【Paper】BERT part2 ~2 phase model~


Original paper is here.

This article is a part2 of BERT explaination.
Previous one is here.


2.0 Embedding

BERT adopting 3 type embedding both of training and inferring. Those have each objective for model capture of words(sentences) feature appropriately.

・The image of whole embedding

Quote: [3]

1. Token Embedding

This embedding Deviding input to token.
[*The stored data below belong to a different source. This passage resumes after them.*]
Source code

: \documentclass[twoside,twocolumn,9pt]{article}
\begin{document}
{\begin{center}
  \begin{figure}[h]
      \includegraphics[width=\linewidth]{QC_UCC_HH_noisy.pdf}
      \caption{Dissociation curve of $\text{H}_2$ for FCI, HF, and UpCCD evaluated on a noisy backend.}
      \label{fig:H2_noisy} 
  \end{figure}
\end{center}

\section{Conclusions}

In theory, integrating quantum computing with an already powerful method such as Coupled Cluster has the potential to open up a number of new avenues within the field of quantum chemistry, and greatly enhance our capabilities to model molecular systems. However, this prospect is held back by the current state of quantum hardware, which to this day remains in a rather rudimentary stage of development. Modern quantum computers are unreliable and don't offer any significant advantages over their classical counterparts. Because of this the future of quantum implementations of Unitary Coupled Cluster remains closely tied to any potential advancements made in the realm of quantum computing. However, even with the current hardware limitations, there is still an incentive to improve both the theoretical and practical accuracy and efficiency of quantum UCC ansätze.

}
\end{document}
Example, the sentence
"I am swimming!"
will be like
([CLS], I, am, swim, ##ing, !, [SEP])
and further becomes
([0.54, 0.22, 0.99...], [0.32, ...], [...], [...], [...], [...]).

This called takenization, dividing sentence a part and transform to vector for easy to undestand as models.
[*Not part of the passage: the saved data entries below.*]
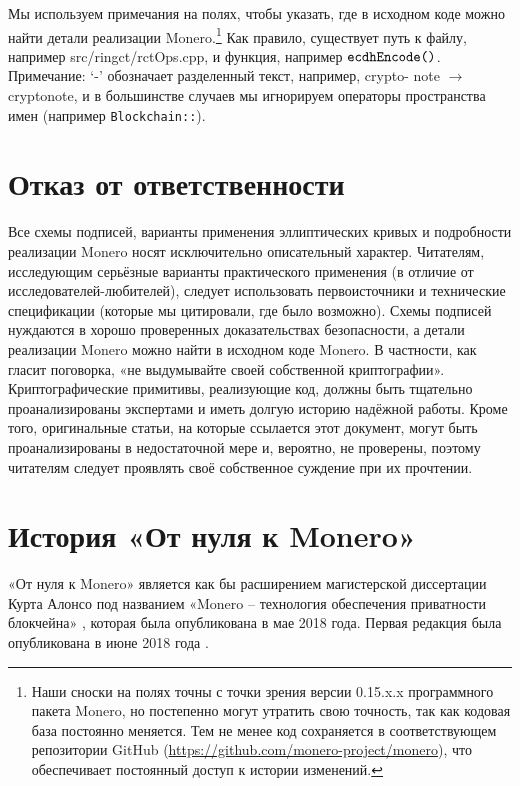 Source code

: Мы используем примечания на полях, чтобы указать, где в исходном коде можно найти детали реализации Monero.\footnote{Наши сноски на полях точны с точки зрения версии 0.15.x.x программного пакета Monero, но постепенно могут утратить свою точность, так как кодовая база постоянно меняется. Тем не менее код сохраняется в соответствующем репозитории GitHub (\url{https://github.com/monero-project/monero}), что обеспечивает постоянный доступ к истории изменений.} Как правило, существует путь к файлу, например src/ringct/rctOps.cpp, и функция, например \(\textrm{{\tt ecdhEncode()}}\). Примечание: `-' обозначает разделенный текст, например, crypto- note $\rightarrow$ cryptonote, и в большинстве случаев мы игнорируем операторы пространства имен (например {\tt Blockchain::}).



\section{Отказ от ответственности}

Все схемы подписей, варианты применения эллиптических кривых и подробности реализации Monero носят исключительно описательный характер. Читателям, исследующим серьёзные варианты практического применения (в отличие от исследователей-любителей), следует ис\-пользовать первоисточники и технические спецификации (которые мы цитировали, где было возможно). Схемы подписей нуждаются в хорошо проверенных доказательствах безопасности, а детали реализации Monero можно найти в исходном коде Monero. В частности, как гласит поговорка, «не выдумывайте своей собственной криптографии». Криптографические прими\-тивы, реализующие код, должны быть тщательно проанализированы экспертами и иметь долгую историю надёжной работы. Кроме того, оригинальные статьи, на которые ссылается этот документ, могут быть проанализированы в недостаточной мере и, вероятно, не проверены, поэтому читателям следует проявлять своё собственное суждение при их прочтении.



\section{История «От нуля к Monero»}

«От нуля к Monero» является как бы расширением магистерской диссертации Курта Алонсо под названием «Monero – технология обеспечения приватности блокчейна» \cite{kurt-original}, которая была опубликована в мае 2018 года. Первая редакция была опубликована в июне 2018 года \cite{ztm-1}.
For efficiency, deviding swimming to swin and ##ing. Example, it makes we can treat walking from only walk.
[CLS] and [SEP] are abbreviations of classification and separate. [CLS] is added at start of sentence, [SEP] is added at end or separating point of sentence.
And, the neural net is used for trainsform to vector.

2. Positional Embedding

This embedding provides information about the position of the tokens in the sequence.
Most simply way to make it is adding number of index to vector itself, it can add information about vector place. That indicates the vector has bigger number is placing at the back.
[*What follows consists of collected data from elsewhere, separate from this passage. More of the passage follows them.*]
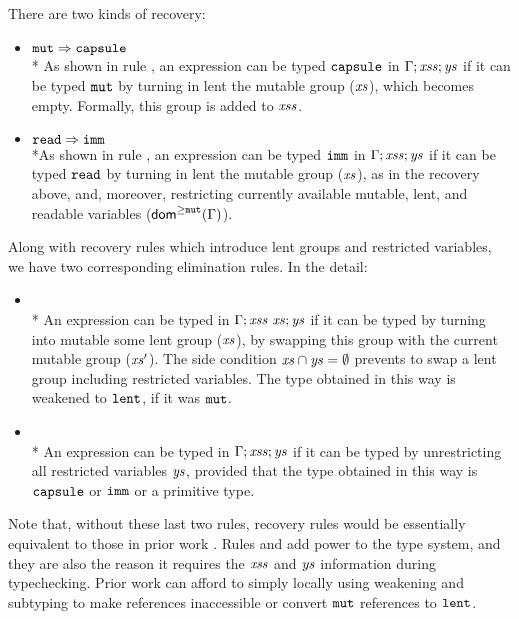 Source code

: There are two kinds of recovery:
\begin{itemize}
\item $\texttt{mut}\Rightarrow\texttt{capsule}$
\\* As shown in rule , an expression can be typed $\texttt{capsule}$ in $\Gamma;\mathit{xss};\mathit{ys}$ if it can be typed $\texttt{mut}$ by turning in lent the mutable group ($\mathit{xs}$), which becomes empty.
Formally, this group is added to $\mathit{xss}$.  
\item $\texttt{read}\Rightarrow\texttt{imm}$ 
\\*As shown in rule , an expression can be typed $\texttt{imm}$ in $\Gamma;\mathit{xss};\mathit{ys}$  if it can be typed $\texttt{read}$ by {turning in lent the mutable group ($\mathit{xs}$)}, as in the {recovery} above, and, moreover, restricting currently available mutable, lent, and readable variables (${\textsf{dom}^{\geq\texttt{mut}}}(\Gamma)$).
\end{itemize}

Along with {recovery} rules which introduce {lent group}s and restricted variables, we have two corresponding elimination rules.
In the detail:
\begin{itemize}
\item{}
\\* An expression can be typed in $\Gamma;\mathit{xss}\ \mathit{xs};\mathit{ys}$ if it can be typed by turning into mutable 
some {lent group} {($\mathit{xs}$)}, by swapping this group with the {current mutable group}  ($\mathit{xs}'$). {The side condition $\mathit{xs}\cap\mathit{ys}=\emptyset$ prevents to swap a lent group including restricted variables.}
The type obtained in this way is weakened to $\texttt{lent}$, if it was $\texttt{mut}$.
\item
{} 
\\* An expression can be typed in $\Gamma;\mathit{xss};\mathit{ys}$ if it can be typed by unrestricting all restricted variables {$\mathit{ys}$}, provided that the type obtained in this way is $\texttt{capsule}$ or $\texttt{imm}$ {or a primitive type}.
\end{itemize}

{Note that, without these last two rules, recovery rules would be essentially equivalent to those in prior work \cite{GordonEtAl12,ClebschEtAl15}. Rules  and   add power to the type system, and they are also the reason {it} requires the $\mathit{xss}$ and $\mathit{ys}$ information during typechecking.
Prior work \cite{GordonEtAl12,ClebschEtAl15} can afford to simply locally using weakening and subtyping to make references inaccessible
or convert $\texttt{mut}$ references to $\texttt{lent}$.}

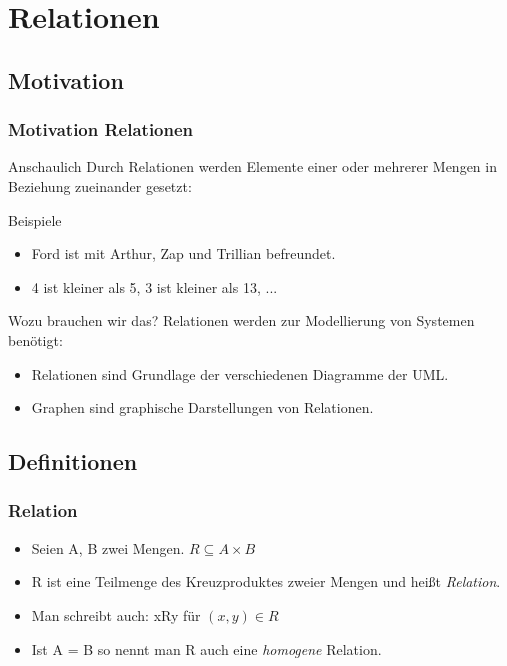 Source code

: \section{Relationen}
\subsection{Motivation}
\begin{frame}
	\frametitle{Motivation Relationen}
	\begin{alertblock}{Anschaulich}
		Durch Relationen werden Elemente einer oder mehrerer Mengen in Beziehung zueinander gesetzt:
	\end{alertblock}\pause
  \begin{exampleblock}{Beispiele}
		\begin{itemize}
			\item Ford ist mit Arthur, Zap und Trillian befreundet.
      \item 4 ist kleiner als 5, 3 ist kleiner als 13, ...
		\end{itemize}
  \end{exampleblock}\pause
	\begin{block}{Wozu brauchen wir das?}
		Relationen werden zur Modellierung von Systemen benötigt: \pause
		\begin{itemize}
			\item Relationen sind Grundlage der verschiedenen Diagramme der UML.
			\item Graphen sind graphische Darstellungen von Relationen.
		\end{itemize}
	\end{block}
\end{frame}

\subsection{Definitionen}
\begin{frame}
  \frametitle{Relation}
  \begin{definition}
    \begin{itemize}
      \item Seien A, B zwei Mengen. $ R \subseteq A \times B $
      \item R ist eine Teilmenge des Kreuzproduktes zweier Mengen und heißt \emph{Relation}.
      \item Man schreibt auch: xRy für $(x, y) \in R$
      \item Ist A = B so nennt man R auch eine \emph{homogene} Relation.
    \end{itemize}
  \end{definition}
\end{frame}

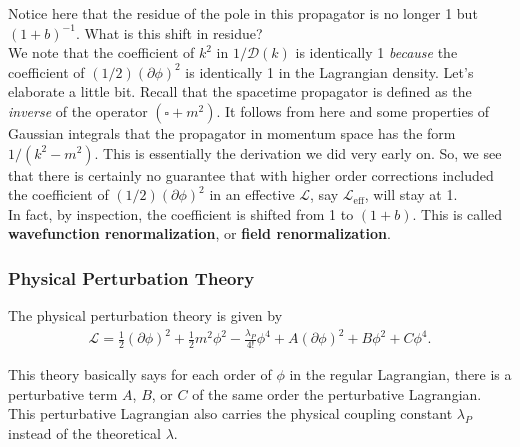 \documentclass{book}
\theoremstyle{definition}
\newcommand{\p}{\partial}
\newcommand{\lag}{\mathcal{L}}
\newcommand{\f}[2]{\frac{#1}{#2}}
\newcommand{\D}{\mathcal{D}}
\begin{document}
Notice here that the residue of the pole in this propagator is no longer 1 but $(1+b)^{-1}$. What is this shift in residue? \\

We note that the coefficient of $k^2$ in $1/\D(k)$ is identically 1 \textit{because} the coefficient of $(1/2)(\p \phi)^2$ is identically 1 in the Lagrangian density. Let's elaborate a little bit. Recall that the spacetime propagator is defined as the \textit{inverse} of the operator $(\square + m^2)$. It follows from here and some properties of Gaussian integrals that the propagator in momentum space has the form $1/(k^2 - m^2)$. This is essentially the derivation we did very early on. So, we see that there is certainly no guarantee that with higher order corrections included the coefficient of $(1/2)(\p \phi)^2$ in an effective $\lag$, say $\lag_{\text{eff}}$, will stay at 1. \\

In fact, by inspection, the coefficient is shifted from 1 to $(1+b)$. This is called \textbf{wavefunction renormalization}, or \textbf{field renormalization}. 






\subsubsection{Physical Perturbation Theory}

The physical perturbation theory is given by
\begin{align}
\boxed{ \lag = \f{1}{2}(\p \phi)^2 + \f{1}{2}m^2 \phi^2 - \f{\lambda_P}{4!}\phi^4 + A(\p \phi)^2 + B\phi^2 + C\phi^4.} 
\end{align}


This theory basically says for each order of $\phi$ in the regular Lagrangian, there is a perturbative term $A$, $B$, or $C$ of the same order the perturbative Lagrangian. This perturbative Lagrangian also carries the physical coupling constant $\lambda_P$ instead of the theoretical $\lambda$. \\
\end{document}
But this way is too inefficient because have to treat so many and big numbers. So Normally, using like cosine embedding method(it can embed word order information efficiently).

3. Segment(type) Embedding

I'll explain this in after NSP section.
This embedding differentiates between the two sentences in the input during NSP, but it is also included in MLM pre-training to maintain consistency in the embedding process.

2.1 Pre-training

The below image is overview of pre-training and fine-tuning.
In this section, explain about pre-training.

Quote: [1]

BERT adopted 2 types pre-training that don't need labeled data.

1. Masked LM (MLM)

Before feeding words into transformer encoder, 15% of words are masked with a [MASK] token.
Then, BERT attempt to predict a masked word by Linear Head.

Quote: [2]

Here, Transformer encoder gets the feature and relation of input sentences as internal representation(vector). And Fully-connected layer(with GELU(activation), normalization) use it to attempt to predict masked word as probability with softmax.

2. Next Sentence Prediction (NSP)

Before feeding words into transformer encoder, the continuos sentence is separated to a part by [SEP], and then, a following part is swapped to another part from random point of input in 50%.

The model have to predict the part is correct order sentence or not, so model calculating the probability of IsNextSewuence with softmax.

Quote: [1]

3. Pre-training

And Importantly, A and B are done at the same time as pre-training with so many sentence data:
・BooksCorpus: Contains 800 million words.
・English Wikipedia: Contains 2,500 million words (2.5 billion words).
In total, BERT was pre-trained on approximately 3.3 billion words.

This is the pre-training of BERT.

2.2 Fine-tuning

It is not difficlut fitting the BERT to a specific task. It is realized by adding a small layer.

1. Classification

Thinking about classification that involves assigning a label to an entire input sequence, such as sentiment analysis (positive/negative) or topic classification.

Fine-tuning Process:

  1. Model Architecture
    Add a classification layer (usually a fully connected layer) on top of BERT.
  2. Input Representation
    Use the [CLS] token’s representation from the final hidden layer as the aggregate representation of the sequence.(Aggregation of information into [CLS] occurs by loss function. This is the similar flow as NSP.)
  3. Training Data
    Prepare a labeled dataset where each input sequence is associated with a specific class label.
  4. Loss Function
    Use a suitable loss function, such as cross-entropy loss, for training.
  5. Training
    Fine-tune the model on the labeled dataset, allowing the model to adjust its weights to minimize the classification loss.

・For sentiment analysis, the input sentence "I love this movie" would be classified as "positive."

2. Question Answering

Thinking about question answering that involves identifying the span of text in a passage that answers a given question.

Fine-tuning Process:

  1. Model Architecture
    Add two output layers on top of BERT: one for predicting the start position and one for predicting the end position of the answer.
  2. Input Representation
    Feed a pair of sequences into BERT: the question and the context passage, separated by a [SEP] token.
  3. Training Data
    Prepare a labeled dataset where each question-context pair has the start and end positions of the answer span within the context passage.
  4. Loss Function
    Use the sum of the start and end position losses (typically cross-entropy loss) for training.
  5. Training
    Fine-tune the model on the labeled dataset, adjusting its weights to predict the correct start and end positions of the answer span.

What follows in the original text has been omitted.